Was meant to be going to a party tonight but ended up changing my mind, 1) because I look more of a state then usual after the fake tan ... 2) I look a fat cow in whatever I wear.. and 3) my ex wil be there with his perfect gf and then also guy that I like so because of 1 and 2 I would rather not like them seeing me. I asked 2 of my best friends that wern't going if they wanted to go cinema instead but nopes they are with their boyfriends, no shock there..so once again it's me on my own.
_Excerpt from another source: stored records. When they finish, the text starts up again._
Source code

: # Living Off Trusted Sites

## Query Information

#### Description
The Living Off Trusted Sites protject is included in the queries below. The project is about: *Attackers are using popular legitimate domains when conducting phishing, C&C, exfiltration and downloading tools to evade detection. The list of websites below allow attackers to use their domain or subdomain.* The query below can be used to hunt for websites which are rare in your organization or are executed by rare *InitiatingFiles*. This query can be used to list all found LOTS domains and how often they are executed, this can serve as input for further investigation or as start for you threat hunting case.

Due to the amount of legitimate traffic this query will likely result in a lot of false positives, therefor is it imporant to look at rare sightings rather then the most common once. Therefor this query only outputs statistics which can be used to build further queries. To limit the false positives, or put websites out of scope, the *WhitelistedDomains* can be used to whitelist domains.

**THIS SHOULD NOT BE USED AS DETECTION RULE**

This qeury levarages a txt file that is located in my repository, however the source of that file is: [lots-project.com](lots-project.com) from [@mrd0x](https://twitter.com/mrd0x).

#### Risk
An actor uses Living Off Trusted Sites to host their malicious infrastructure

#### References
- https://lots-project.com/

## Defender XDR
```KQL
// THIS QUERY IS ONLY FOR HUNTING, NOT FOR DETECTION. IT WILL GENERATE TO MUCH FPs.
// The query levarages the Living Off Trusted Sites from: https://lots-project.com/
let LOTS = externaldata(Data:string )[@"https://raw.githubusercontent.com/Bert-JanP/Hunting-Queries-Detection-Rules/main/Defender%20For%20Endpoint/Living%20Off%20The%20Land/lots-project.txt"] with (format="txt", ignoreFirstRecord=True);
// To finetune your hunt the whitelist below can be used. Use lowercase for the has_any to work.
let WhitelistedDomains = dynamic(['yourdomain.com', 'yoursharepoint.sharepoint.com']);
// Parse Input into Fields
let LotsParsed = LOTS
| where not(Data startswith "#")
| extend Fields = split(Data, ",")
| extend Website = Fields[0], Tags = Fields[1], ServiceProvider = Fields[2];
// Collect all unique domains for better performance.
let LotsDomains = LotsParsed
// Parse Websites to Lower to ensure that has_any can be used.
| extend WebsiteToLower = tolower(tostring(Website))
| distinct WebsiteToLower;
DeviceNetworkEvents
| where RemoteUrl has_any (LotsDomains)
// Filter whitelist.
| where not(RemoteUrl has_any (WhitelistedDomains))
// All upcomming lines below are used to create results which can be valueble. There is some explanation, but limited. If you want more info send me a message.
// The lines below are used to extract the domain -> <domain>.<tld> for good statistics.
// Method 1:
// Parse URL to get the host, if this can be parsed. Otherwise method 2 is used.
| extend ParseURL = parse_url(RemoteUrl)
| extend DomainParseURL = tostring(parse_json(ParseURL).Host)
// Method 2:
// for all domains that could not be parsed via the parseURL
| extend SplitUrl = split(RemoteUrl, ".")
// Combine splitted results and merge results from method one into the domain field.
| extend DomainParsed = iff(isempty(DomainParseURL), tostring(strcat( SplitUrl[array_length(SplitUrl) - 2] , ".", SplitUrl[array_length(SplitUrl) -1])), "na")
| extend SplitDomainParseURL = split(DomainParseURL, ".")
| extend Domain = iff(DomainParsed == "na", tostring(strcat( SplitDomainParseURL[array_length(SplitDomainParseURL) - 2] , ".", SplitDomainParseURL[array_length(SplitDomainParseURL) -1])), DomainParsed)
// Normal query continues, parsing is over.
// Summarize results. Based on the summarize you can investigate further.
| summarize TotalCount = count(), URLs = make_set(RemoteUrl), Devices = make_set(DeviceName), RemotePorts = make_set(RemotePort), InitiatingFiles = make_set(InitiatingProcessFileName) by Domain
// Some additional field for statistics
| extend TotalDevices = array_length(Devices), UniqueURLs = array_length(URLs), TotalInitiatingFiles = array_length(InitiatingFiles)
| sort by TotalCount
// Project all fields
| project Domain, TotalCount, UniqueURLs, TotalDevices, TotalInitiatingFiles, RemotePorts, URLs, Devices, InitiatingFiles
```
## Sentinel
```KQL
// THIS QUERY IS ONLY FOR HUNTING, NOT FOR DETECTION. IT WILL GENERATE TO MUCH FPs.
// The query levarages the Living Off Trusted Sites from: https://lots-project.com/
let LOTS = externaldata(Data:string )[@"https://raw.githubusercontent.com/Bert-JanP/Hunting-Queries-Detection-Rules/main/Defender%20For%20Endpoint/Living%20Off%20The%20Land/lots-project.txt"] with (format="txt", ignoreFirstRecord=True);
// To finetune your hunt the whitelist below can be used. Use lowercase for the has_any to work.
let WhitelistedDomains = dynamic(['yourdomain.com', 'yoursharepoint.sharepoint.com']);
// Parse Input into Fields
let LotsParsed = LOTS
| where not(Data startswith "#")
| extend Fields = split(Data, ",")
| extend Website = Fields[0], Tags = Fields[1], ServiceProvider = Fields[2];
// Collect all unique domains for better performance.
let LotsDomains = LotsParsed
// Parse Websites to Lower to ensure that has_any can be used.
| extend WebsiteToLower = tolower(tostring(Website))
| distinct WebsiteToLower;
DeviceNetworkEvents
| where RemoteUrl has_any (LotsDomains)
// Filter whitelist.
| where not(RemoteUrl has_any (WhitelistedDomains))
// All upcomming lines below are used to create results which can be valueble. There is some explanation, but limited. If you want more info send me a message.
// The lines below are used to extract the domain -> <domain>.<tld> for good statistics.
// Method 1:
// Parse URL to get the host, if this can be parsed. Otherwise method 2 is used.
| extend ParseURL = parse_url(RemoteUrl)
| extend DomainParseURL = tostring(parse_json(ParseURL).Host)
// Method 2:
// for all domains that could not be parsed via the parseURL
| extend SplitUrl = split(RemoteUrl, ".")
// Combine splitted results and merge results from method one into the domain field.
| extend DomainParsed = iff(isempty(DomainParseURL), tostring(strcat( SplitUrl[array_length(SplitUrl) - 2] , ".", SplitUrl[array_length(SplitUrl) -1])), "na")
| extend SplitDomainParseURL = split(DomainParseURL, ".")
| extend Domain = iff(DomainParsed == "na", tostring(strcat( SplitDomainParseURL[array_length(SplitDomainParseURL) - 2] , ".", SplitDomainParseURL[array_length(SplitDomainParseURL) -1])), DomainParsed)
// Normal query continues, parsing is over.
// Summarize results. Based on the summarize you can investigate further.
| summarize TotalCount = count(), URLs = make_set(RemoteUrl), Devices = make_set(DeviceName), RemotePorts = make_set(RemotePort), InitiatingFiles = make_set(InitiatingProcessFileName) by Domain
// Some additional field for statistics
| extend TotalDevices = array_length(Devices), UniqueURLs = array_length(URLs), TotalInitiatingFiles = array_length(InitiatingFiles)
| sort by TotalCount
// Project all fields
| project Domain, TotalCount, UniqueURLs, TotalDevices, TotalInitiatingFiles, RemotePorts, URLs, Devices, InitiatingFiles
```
I could be out getting drunk with my friends but I just don't think I could face it..I hate the idea of everyone looking at me...I get so paranoid thinking people are laughing and judging and mocking me, I wish I didn't but I always end up getting so upset thinking people are.

Ah well I am going to stop with the depressive rant........supposed to be going out tomorrow too for one of my girls birthdays..guess I can't get out of that one too..going to pizza express first which I am no way eating a lot .. I might just say I feel ill but I'll soon recover for the drinking as I think a very heavy night is needed.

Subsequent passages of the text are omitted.